「ほんとに、びっくりしたね」
静かにしなければならない空間から、一歩抜け出た場所。
自動ドアをくぐってロビーに出たところで、雨夜くんがこちらを振り返って言った。
「俺の家、この近くなんだ。もしかして永田さんも?」
「あ……」
今の状況にまだ追いつけなくて、言葉がうまく出てこない。
でも雨夜くんは、起動が遅いわたしにあきれたりしなくて。
「そこ、座ろう」と長椅子を指差して、ほほえんでくれた。
ふっくらした、合皮張りの長椅子。
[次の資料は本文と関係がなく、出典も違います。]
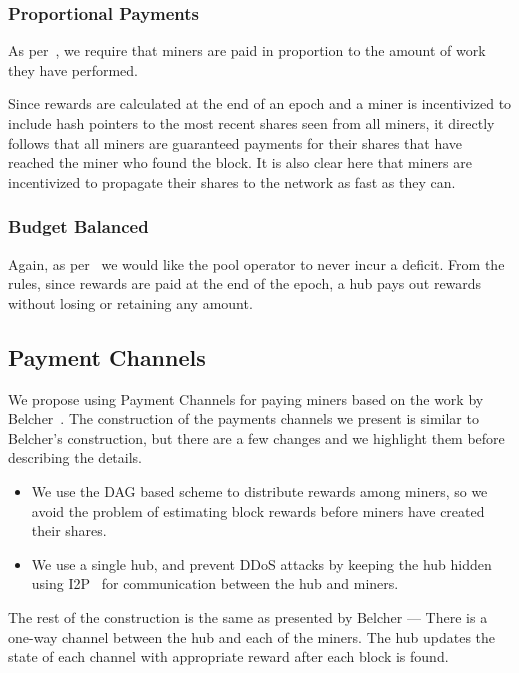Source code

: \documentclass{article}
\begin{document}
\subsubsection{Proportional Payments}\label{sec:proportional-payments}

As per~\cite{incentives-compatible}, we require that miners are paid
in proportion to the amount of work they have performed.

Since rewards are calculated at the end of an epoch and a miner is
incentivized to include hash pointers to the most recent shares seen
from all miners, it directly follows that all miners are guaranteed
payments for their shares that have reached the miner who found the
block. It is also clear here that miners are incentivized to propagate
their shares to the network as fast as they can.

\subsubsection{Budget Balanced}\label{sec:budget-balanced}

Again, as per~\cite{incentives-compatible} we would like the pool
operator to never incur a deficit. From the rules, since rewards are
paid at the end of the epoch, a hub pays out rewards without losing or
retaining any amount.

\subsection{Payment Channels}\label{ref:channels}

We propose using Payment Channels for paying miners based on the work
by Belcher~\cite{channels-for-rewards}. The construction of the
payments channels we present is similar to Belcher's construction, but
there are a few changes and we highlight them before describing the
details.

\begin{itemize}
\item We use the DAG based scheme to distribute rewards among miners,
  so we avoid the problem of estimating block rewards before miners
  have created their shares.
\item We use a single hub, and prevent DDoS attacks by keeping the hub
  hidden using I2P~\cite{i2p, i2p-censorship-resistance} for
  communication between the hub and miners.
\end{itemize}

The rest of the construction is the same as presented by Belcher ---
There is a one-way channel between the hub and each of the miners. The
hub updates the state of each channel with appropriate reward after
each block is found.
\end{document}
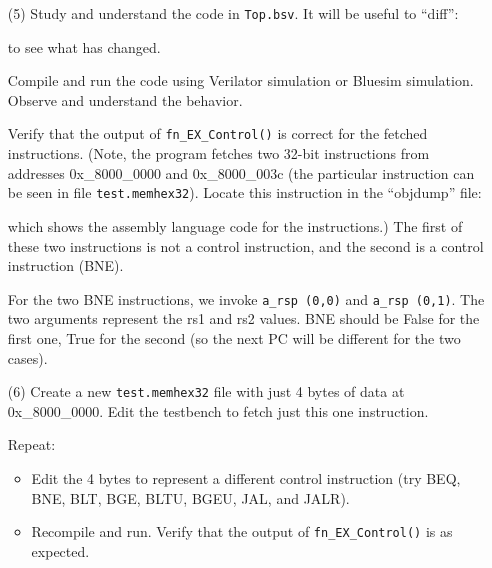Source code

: \begin{itemize}

\item[(5)] Study and understand the code in \verb|Top.bsv|. It will be
    useful to ``diff'':

    to see what has changed.

    Compile and run the code using Verilator simulation or Bluesim
    simulation.  Observe and understand the behavior.

    Verify that the output of \verb|fn_EX_Control()| is correct for
    the fetched instructions. (Note, the program fetches two 32-bit
    instructions from addresses 0x\_8000\_0000 and 0x\_8000\_003c (the
    particular instruction can be seen in file \verb|test.memhex32|).
    Locate this instruction in the ``objdump'' file:


    which shows the assembly language code for the instructions.)
    The first of these two instructions is not a control
    instruction, and the second is a control instruction (BNE).

    For the two BNE instructions, we invoke \verb|a_rsp (0,0)| and
    \verb|a_rsp (0,1)|.  The two arguments represent the rs1 and rs2
    values.  BNE should be False for the first one, True for the
    second (so the next PC will be different for the two cases).

\item[(6)] Create a new \verb|test.memhex32| file with just 4 bytes of
    data at 0x\_8000\_0000.  Edit the testbench to fetch just this one
    instruction.

    Repeat:
    \begin{itemize}

    \item Edit the 4 bytes to represent a different control instruction
          (try BEQ, BNE, BLT, BGE, BLTU, BGEU, JAL, and JALR).

    \item Recompile and run. Verify that the output of
          \verb|fn_EX_Control()| is as expected.

    \end{itemize}

\end{itemize}

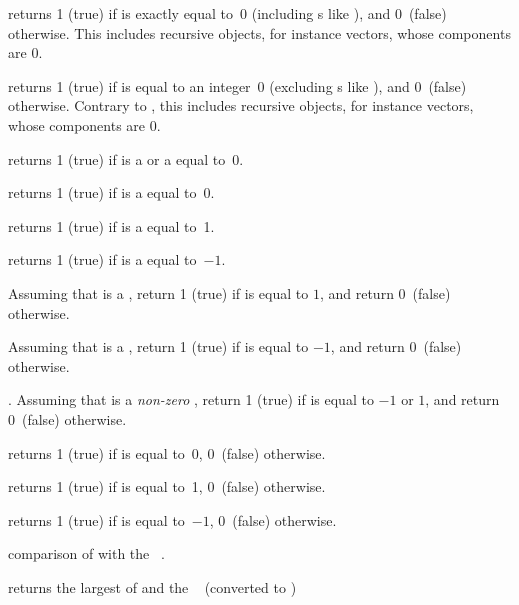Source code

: 
 returns 1 (true) if  is exactly equal
to~0 (including s like ), and 0~(false) otherwise.
This includes recursive objects, for instance vectors, whose components are $0$.

 returns 1 (true) if  is equal
to an integer~0 (excluding s like ), and 0~(false)
otherwise. Contrary to , this includes recursive objects, for
instance vectors, whose components are $0$.

 returns 1 (true) if  is a  or
a  equal to~0.

 returns 1 (true) if  is a 
equal to~0.

 returns 1 (true) if  is a 
equal to~1.

 returns 1 (true) if  is a 
equal to~$-1$.

Assuming that  is a , return 1 (true) if  is equal to
$1$, and return 0~(false) otherwise.

Assuming that  is a , return 1 (true) if  is equal to
$-1$, and return 0~(false) otherwise.

. Assuming that  is a
\emph{non-zero} , return 1 (true) if  is equal to $-1$ or
$1$, and return 0~(false) otherwise.

 returns 1 (true) if  is equal to~0, 0~(false)
otherwise.

 returns 1 (true) if  is equal to~1, 0~(false)
otherwise.

 returns 1 (true) if  is equal to~$-1$,
0~(false) otherwise.



 comparison of  with the
~.


 returns the largest of  and
the ~ (converted to )


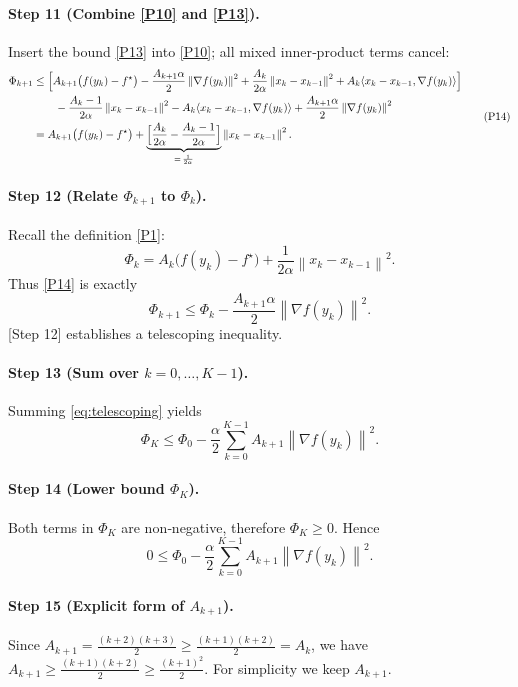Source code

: \documentclass{article}
\newcommand{\norm}[1]{\left\lVert #1\right\rVert}
\begin{document}
\paragraph{Step 11 (Combine \eqref{P10} and \eqref{P13}).}  
Insert the bound \eqref{P13} into \eqref{P10}; all mixed inner‑product terms cancel:
\[
\begin{aligned}
\Phi_{k+1}
&\le \Bigl[A_{k+1}\bigl(f(y_k)-f^\star\bigr)
      -\frac{A_{k+1}\alpha}{2}\norm{\nabla f(y_k)}^{2}
      +\frac{A_k}{2\alpha}\norm{x_k-x_{k-1}}^{2}
      +A_k\langle x_k-x_{k-1},\nabla f(y_k)\rangle\Bigr] \\
&\qquad -\frac{A_k-1}{2\alpha}\norm{x_k-x_{k-1}}^{2}
      -A_k\langle x_k-x_{k-1},\nabla f(y_k)\rangle
      +\frac{A_{k+1}\alpha}{2}\norm{\nabla f(y_k)}^{2}\\
&= A_{k+1}\bigl(f(y_k)-f^\star\bigr)
   +\underbrace{\Bigl[\frac{A_k}{2\alpha}
      -\frac{A_k-1}{2\alpha}\Bigr]}_{=\,\frac{1}{2\alpha}}
      \norm{x_k-x_{k-1}}^{2}.
\end{aligned}
\tag{P14}
\]

\paragraph{Step 12 (Relate $\Phi_{k+1}$ to $\Phi_k$).}  
Recall the definition \eqref{P1}:
\[
\Phi_k = A_k\bigl(f(y_k)-f^\star\bigr)+\frac{1}{2\alpha}\norm{x_k-x_{k-1}}^{2}.
\]
Thus \eqref{P14} is exactly
\[
\Phi_{k+1}\le \Phi_k -\frac{A_{k+1}\alpha}{2}\norm{\nabla f(y_k)}^{2}.
\tag{P15}\label{eq:telescoping}
\]
[Step 12] establishes a telescoping inequality.

\paragraph{Step 13 (Sum over $k=0,\dots,K-1$).}  
Summing \eqref{eq:telescoping} yields
\[
\Phi_K \le \Phi_0 -\frac{\alpha}{2}\sum_{k=0}^{K-1}A_{k+1}\norm{\nabla f(y_k)}^{2}.
\tag{P16}
\]

\paragraph{Step 14 (Lower bound $\Phi_K$).}  
Both terms in $\Phi_K$ are non‑negative, therefore $\Phi_K\ge0$. Hence
\[
0 \le \Phi_0 -\frac{\alpha}{2}\sum_{k=0}^{K-1}A_{k+1}\norm{\nabla f(y_k)}^{2}.
\tag{P17}
\]

\paragraph{Step 15 (Explicit form of $A_{k+1}$).}  
Since $A_{k+1}=\frac{(k+2)(k+3)}{2}\ge \frac{(k+1)(k+2)}{2}=A_k$, we have $A_{k+1}\ge \frac{(k+1)(k+2)}{2}\ge \frac{(k+1)^2}{2}$. For simplicity we keep $A_{k+1}$.
\end{document}
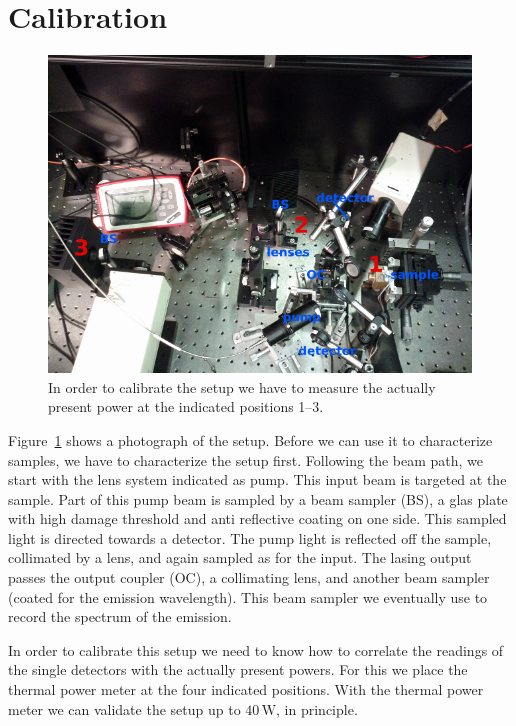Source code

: \section{Calibration}
\label{sec:calib}

\begin{figure}
\centering
\includegraphics[width=12.5cm]{img/calib_setup.png}
\caption{In order to calibrate the setup we have to
measure the actually present power at the indicated positions 1--3.}
\label{img:calib_setup}
\end{figure}

Figure~\ref{img:calib_setup} shows a photograph of the setup.
Before we can use it to characterize samples,
we have to characterize the setup first.
Following the beam path,
we start with the lens system indicated as pump.
This input beam is targeted at the sample.
Part of this pump beam is sampled by a beam sampler (BS),
a glas plate with high damage threshold and
anti reflective coating on one side.
This sampled light is directed towards a detector.
The pump light is reflected off the sample,
collimated by a lens,
and again sampled as for the input.
The lasing output passes the output coupler (OC),
a collimating lens,
and another beam sampler (coated for the emission wavelength).
This beam sampler we eventually use to record the spectrum of the emission.

In order to calibrate this setup we need to know
how to correlate the readings of the single detectors
with the actually present powers.
For this we place the thermal power meter at
the four indicated positions.
With the thermal power meter we can validate
the setup up to $40\,\mathrm{W}$, in principle.

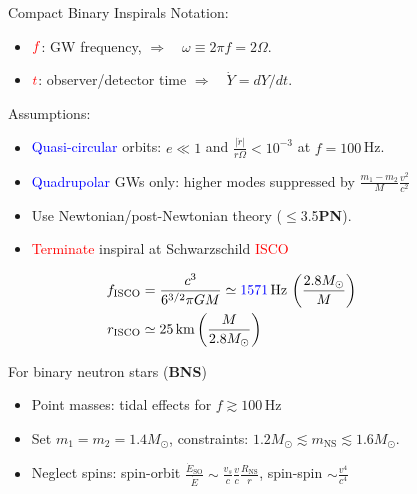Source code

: \documentclass[xcolor=dvipsnames,handout,t]{beamer}
\newcommand{\red}[1]{\textcolor{red}{#1}}
\newcommand{\bl}[1]{\textcolor{blue}{#1}}
\newcommand{\f}{\frac}
\begin{document}
\begin{frame}{Compact Binary Inspirals}
  \vspace{-3mm}
  Notation:
  \begin{itemize}
    \item $\red{f} $: GW frequency, \hspace{1.5cm} $\Longrightarrow\quad \omega\equiv2\pi f = 2\Omega$.
    \item $\red{t}$: observer/detector time \quad$ \Longrightarrow\quad\dot{Y}= dY/dt$.
  \end{itemize}
  {
    Assumptions:
    \begin{itemize}
      \item \bl{Quasi-circular} orbits: $e \ll 1$ and $\tfrac{|\dot{r}|}{r\Omega} <10^{-3} $ at $f=100\,$Hz.
      \item \bl{Quadrupolar} GWs only: higher modes suppressed by $\tfrac{m_1-m_2}{M}\tfrac{v^2}{c^2}$
      \item Use Newtonian/post-Newtonian theory ($\le$3.5{\bf PN}).
      \item \red{Terminate} inspiral at Schwarzschild \red{ISCO} 
      \begin{footnotesize}
      \begin{align*}
      f_\text{ISCO} &= \f{c^3}{6^{3/2}\pi G M} \simeq \bl{1571}\,\text{Hz}\, \left(\f{2.8M_\odot}{M}\right)\hspace{2cm}\\ 
      r_\text{ISCO} &\simeq 25\,\text{km}\left(\frac{M}{2.8 M_\odot}\right)
      \end{align*}
      \end{footnotesize}
    \end{itemize}
   } 
  {
    \vspace{1mm}
    For binary neutron stars ({\bf BNS})
    \begin{itemize}
      \item Point masses: tidal effects for $f \gtrsim 100\,$Hz
      \item Set $m_1 =m_2 = 1.4 M_\odot$, constraints: $1.2 M_\odot \lesssim m_\text{NS}\lesssim 1.6M_\odot$.
      \item Neglect spins: spin-orbit $\tfrac{\dot{E}_\text{SO}}{\dot{E}} \sim \tfrac{v_s}{c}\tfrac{v}{c}\tfrac{R_\text{NS}}{r}$, spin-spin $\sim \tfrac{v^4}{c^4}$
    \end{itemize}
  }
  {
  }  
\end{frame}
\end{document}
その左端に、ちょこんと腰掛ける。
わたしの緊張を取り除くためだろう、雨夜くんは距離をとって右端に座ってくれて。
そこでやっと、フリーズ状態の頭が元通りになってきた。
「あ、の……」
「うん」
「近くは、なくて……」
もごもごした声で、さっきの問いかけに対して答え出す。
「電車、でね。三十分くらい……」
「へえ、そうなんだ。図書館がリニューアルされて綺麗になったから、来てみたの?」
「あ、うん……!」
その通りだと、コクコクうなずく。
雨夜くんはすごいな。わたしのことを、なんでもわかっているみたいだ。